State of New Jersey Board of Public Utilities

Agency overview
- Preceding agency: Board of Regulatory Commissioners;
- Jurisdiction: New Jersey
- Headquarters: 44 S. Clinton Avenue, Trenton, NJ 08625
- Employees: 278
- Agency executive: Christine Guhl-Sadovy, President;
- Parent agency: New Jersey Department of the Treasury
- Website: www.state.nj.us/bpu/

= New Jersey Board of Public Utilities =

Regulatory authority in New Jersey "with authority to oversee the regulated utilities"

The New Jersey Board of Public Utilities (NJBPU) is a regulatory authority in New Jersey "with authority to oversee the regulated utilities, which in turn provide critical services such as natural gas, electricity, water, telecommunications and cable television. The law requires the Board to ensure safe, adequate, and proper utility services at reasonable rates for customers." NJBPU regulates natural gas, electricity, water, telecommunications and cable television services. NJBPU's five-member Board addresses issues of consumer protection, energy reform, deregulation of energy and telecommunications services and the restructuring of utility rates to encourage energy conservation and competitive pricing in the industry. NJBPU monitors utility service and responds to consumer complaints.

The Board of Public Utilities administers incentive programs that support the development of solar power in New Jersey and offshore wind power in New Jersey.

==History==
NJBPU traces its roots back to 1910, with the formation of the Board of Public Utility Commissioners, which then covered gas, electricity, water and communications, as well as railroads and interstate commerce. In 1977, what was then the Department of Public Utilities was reorganized as the Department of Energy. The Department of Energy was abolished in 1988. In 1991 the energy responsibilities were moved the Department of Environmental Protection and Energy and renamed as the Board of Regulatory Commissioners. In 1994, the agency was renamed back to the Board of Public Utilities and placed in its current position within the New Jersey Department of the Treasury.

Commissioners are appointed to six-year terms and traditionally with partisan balance with no more than three members of the same party. The governor also selects one commissioner to serve as president and in the governor's cabinet. Commissioner Christine Guhl-Sadovy (since June 2023) was named the President of the New Jersey Board of Public Utilities after the death of Joseph L. Fiordaliso in September 2023. The other four commissioners are Zenon Christodoulou (since August 2022), Marian Abdou (since June 2023), Michael Bange (since January 2024), and a vacant seat (since September 2023).

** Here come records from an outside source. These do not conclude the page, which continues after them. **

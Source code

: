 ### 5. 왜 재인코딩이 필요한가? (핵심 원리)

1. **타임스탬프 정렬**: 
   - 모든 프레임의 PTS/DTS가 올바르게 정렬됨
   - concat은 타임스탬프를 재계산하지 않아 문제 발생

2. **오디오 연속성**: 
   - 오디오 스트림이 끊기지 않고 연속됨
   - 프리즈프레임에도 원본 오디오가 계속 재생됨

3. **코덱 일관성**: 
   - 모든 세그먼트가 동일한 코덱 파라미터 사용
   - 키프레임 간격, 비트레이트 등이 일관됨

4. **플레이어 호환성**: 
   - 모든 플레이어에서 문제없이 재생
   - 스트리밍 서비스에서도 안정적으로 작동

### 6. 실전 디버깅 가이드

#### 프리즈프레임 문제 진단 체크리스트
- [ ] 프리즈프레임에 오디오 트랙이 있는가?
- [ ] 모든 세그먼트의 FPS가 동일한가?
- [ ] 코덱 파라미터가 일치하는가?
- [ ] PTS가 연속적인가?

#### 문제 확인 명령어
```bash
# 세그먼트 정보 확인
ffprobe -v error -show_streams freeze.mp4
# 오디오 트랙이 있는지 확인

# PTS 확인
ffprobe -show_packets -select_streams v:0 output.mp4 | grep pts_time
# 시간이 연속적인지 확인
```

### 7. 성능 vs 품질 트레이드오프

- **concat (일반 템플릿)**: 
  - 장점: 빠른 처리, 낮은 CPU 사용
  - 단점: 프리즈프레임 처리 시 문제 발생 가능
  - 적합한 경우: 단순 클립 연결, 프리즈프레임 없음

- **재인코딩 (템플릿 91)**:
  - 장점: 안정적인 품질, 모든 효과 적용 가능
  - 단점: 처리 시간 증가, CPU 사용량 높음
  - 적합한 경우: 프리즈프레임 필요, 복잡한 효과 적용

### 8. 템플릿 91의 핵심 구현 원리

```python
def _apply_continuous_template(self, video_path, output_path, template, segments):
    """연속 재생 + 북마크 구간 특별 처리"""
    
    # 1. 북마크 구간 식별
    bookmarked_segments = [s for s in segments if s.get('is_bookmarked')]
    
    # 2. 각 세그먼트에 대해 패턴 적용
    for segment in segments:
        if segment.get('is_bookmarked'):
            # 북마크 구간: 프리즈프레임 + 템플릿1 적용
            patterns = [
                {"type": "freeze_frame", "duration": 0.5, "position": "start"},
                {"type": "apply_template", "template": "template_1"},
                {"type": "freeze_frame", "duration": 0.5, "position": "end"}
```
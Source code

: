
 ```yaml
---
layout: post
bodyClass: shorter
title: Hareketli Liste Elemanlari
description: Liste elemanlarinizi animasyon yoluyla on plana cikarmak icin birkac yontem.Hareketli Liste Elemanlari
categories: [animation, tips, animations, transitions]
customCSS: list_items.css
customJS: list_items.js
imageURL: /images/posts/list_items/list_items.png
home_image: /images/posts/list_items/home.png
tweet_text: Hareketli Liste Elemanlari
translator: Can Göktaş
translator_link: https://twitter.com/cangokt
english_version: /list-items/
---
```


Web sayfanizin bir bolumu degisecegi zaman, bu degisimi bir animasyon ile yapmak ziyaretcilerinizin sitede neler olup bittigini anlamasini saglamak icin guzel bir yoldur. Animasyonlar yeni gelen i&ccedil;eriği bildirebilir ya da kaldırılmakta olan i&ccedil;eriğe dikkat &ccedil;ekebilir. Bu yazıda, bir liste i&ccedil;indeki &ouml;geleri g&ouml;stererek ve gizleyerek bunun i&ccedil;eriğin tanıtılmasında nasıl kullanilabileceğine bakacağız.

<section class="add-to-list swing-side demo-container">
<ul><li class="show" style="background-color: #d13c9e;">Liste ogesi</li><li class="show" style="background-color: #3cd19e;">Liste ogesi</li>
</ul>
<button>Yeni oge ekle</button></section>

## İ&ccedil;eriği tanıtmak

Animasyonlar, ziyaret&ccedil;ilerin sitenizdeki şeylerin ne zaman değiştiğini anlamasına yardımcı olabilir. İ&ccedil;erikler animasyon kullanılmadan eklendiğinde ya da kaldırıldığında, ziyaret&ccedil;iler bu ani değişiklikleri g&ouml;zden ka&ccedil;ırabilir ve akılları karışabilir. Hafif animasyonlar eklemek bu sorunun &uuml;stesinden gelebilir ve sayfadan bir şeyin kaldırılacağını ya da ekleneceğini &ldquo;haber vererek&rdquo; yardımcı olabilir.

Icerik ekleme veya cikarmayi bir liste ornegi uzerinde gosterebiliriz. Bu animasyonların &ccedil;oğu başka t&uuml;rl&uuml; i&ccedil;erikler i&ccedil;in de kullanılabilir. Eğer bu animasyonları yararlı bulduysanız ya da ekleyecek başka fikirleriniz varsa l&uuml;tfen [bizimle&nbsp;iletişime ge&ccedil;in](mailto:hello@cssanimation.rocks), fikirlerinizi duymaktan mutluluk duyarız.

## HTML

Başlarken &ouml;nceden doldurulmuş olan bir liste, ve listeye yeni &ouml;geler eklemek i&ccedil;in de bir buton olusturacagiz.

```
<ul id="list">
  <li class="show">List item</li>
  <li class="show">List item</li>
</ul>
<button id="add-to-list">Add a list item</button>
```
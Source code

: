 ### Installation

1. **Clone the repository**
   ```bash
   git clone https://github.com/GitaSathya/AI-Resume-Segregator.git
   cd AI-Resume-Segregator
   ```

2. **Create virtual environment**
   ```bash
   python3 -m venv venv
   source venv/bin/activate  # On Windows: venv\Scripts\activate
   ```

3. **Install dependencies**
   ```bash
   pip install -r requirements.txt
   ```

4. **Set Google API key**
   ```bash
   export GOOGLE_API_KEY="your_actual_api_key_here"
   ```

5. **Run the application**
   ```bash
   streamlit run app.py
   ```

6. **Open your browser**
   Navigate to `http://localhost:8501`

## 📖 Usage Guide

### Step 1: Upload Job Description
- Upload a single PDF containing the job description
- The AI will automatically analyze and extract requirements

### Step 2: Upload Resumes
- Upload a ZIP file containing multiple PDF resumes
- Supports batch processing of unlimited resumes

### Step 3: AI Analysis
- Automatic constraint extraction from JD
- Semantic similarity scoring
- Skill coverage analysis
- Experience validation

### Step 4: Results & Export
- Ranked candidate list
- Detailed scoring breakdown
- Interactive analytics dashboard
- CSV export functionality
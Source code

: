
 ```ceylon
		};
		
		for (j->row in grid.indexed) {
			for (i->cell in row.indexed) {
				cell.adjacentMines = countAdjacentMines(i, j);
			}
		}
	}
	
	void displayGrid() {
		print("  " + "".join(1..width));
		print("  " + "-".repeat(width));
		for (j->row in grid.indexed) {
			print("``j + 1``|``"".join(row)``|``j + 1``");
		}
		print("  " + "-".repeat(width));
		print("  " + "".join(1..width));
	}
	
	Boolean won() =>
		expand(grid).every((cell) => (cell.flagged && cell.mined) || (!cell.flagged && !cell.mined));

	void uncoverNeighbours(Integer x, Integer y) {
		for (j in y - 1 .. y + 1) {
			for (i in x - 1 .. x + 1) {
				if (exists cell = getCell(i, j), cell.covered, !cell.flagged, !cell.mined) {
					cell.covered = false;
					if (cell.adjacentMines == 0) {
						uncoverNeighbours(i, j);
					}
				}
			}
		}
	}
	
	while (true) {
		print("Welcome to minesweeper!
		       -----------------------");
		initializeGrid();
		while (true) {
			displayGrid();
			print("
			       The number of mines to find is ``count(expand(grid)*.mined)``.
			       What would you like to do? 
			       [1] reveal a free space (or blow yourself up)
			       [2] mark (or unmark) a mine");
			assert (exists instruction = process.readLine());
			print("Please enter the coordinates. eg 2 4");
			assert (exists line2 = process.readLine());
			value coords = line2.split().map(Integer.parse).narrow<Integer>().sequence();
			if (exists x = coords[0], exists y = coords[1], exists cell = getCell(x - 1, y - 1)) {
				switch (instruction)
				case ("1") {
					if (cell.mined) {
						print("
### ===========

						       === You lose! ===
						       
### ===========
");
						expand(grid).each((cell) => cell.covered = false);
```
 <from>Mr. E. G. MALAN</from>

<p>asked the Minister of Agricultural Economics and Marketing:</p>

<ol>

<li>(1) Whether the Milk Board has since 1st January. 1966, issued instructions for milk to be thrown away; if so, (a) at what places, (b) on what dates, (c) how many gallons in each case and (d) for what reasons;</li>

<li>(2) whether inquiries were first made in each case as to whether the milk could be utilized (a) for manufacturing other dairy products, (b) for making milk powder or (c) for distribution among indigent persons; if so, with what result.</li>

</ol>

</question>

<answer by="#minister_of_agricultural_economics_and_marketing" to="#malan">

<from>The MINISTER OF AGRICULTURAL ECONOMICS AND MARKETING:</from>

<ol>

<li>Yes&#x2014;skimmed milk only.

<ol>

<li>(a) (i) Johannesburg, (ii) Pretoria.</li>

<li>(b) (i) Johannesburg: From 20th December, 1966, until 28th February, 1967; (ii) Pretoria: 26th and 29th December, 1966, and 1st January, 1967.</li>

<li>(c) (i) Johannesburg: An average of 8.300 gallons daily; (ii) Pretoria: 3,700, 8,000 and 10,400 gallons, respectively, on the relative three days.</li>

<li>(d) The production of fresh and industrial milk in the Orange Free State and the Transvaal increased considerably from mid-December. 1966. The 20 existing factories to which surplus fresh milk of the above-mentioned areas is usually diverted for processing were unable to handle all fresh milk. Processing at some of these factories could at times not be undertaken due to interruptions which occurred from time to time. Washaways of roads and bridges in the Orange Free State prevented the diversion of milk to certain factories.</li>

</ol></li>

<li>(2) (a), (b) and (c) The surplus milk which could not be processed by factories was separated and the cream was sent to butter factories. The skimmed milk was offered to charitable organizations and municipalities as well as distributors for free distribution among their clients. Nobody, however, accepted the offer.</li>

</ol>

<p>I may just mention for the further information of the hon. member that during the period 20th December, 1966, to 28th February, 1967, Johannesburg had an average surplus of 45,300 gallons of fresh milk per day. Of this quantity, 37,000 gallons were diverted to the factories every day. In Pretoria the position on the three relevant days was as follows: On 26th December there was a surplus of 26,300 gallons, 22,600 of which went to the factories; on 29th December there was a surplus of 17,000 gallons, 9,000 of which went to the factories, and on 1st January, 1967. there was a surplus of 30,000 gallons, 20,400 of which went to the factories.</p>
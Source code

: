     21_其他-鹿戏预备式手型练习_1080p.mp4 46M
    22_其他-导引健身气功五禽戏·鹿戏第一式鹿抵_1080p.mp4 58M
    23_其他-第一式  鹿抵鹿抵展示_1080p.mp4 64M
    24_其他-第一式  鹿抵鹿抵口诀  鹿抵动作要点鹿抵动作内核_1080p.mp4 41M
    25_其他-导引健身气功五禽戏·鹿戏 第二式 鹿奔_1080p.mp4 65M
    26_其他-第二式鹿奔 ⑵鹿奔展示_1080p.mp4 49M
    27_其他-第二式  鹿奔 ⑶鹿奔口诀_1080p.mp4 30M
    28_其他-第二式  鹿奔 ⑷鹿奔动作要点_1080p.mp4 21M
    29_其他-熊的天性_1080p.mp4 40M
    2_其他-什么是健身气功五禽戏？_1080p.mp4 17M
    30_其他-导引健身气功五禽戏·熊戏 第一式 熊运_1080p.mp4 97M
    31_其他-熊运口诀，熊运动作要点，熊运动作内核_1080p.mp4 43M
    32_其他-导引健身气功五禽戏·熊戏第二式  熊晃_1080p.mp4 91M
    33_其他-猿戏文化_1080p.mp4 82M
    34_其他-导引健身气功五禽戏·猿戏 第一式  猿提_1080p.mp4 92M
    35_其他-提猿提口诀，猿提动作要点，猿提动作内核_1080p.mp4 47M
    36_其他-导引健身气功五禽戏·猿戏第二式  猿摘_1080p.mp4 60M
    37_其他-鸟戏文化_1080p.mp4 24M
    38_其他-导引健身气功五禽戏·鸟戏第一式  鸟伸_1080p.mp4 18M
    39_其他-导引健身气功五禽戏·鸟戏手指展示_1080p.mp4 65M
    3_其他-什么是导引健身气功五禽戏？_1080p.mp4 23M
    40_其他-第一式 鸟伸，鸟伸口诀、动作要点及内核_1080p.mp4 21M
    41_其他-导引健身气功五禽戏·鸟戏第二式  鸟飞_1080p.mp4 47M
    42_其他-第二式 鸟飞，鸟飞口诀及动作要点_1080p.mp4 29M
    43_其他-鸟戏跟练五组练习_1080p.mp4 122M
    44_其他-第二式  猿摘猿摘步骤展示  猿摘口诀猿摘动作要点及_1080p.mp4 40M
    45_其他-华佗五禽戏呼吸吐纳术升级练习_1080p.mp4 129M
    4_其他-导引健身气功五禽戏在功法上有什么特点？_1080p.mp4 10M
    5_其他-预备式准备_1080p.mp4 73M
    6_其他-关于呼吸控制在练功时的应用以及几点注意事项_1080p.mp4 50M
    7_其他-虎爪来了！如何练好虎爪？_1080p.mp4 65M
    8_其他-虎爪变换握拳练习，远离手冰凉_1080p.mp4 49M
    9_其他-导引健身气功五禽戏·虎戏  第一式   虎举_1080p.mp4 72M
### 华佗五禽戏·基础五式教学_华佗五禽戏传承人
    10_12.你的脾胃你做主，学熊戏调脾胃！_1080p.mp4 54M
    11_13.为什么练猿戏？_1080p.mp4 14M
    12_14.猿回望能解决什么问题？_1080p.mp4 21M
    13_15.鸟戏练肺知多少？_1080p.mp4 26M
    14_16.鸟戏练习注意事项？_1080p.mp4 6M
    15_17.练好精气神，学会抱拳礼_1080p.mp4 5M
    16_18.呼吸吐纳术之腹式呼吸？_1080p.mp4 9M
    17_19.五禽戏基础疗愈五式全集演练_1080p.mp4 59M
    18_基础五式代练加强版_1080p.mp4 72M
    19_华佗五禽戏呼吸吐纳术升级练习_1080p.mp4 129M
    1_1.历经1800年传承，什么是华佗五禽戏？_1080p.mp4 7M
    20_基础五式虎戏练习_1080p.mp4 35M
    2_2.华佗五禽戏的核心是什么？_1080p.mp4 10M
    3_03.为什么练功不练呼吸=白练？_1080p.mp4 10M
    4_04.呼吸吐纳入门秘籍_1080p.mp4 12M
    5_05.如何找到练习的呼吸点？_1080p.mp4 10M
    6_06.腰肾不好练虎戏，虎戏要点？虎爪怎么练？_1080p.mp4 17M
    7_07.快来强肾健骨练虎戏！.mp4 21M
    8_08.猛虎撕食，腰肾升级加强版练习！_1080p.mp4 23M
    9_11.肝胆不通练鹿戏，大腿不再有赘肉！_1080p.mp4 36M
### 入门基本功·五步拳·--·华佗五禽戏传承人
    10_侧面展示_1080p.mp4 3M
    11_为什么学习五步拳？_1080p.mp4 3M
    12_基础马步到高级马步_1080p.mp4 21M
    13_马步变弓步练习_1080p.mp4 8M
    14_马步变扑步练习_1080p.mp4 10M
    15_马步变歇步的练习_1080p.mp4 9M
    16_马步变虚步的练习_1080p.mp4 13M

Past commissioners include Joseph L. Fiordaliso (2006–2023, president 2018–2023), Barbara A. Curran (1980–1988, president 1982–1988), Upendra J. Chivukula (2014–2022), Richard Mroz (president 2014–2018), Nicholas Asselta (2008–2012), Jeanne Fox (2002–2014), Robert M. Hanna (2011–2014), Lee Solomon (2010–2011), Dianne Solomon (2013–2023, president 2014), Robert M. Gordon (2018-2023), and Mary-Anna Holden (2012–2023).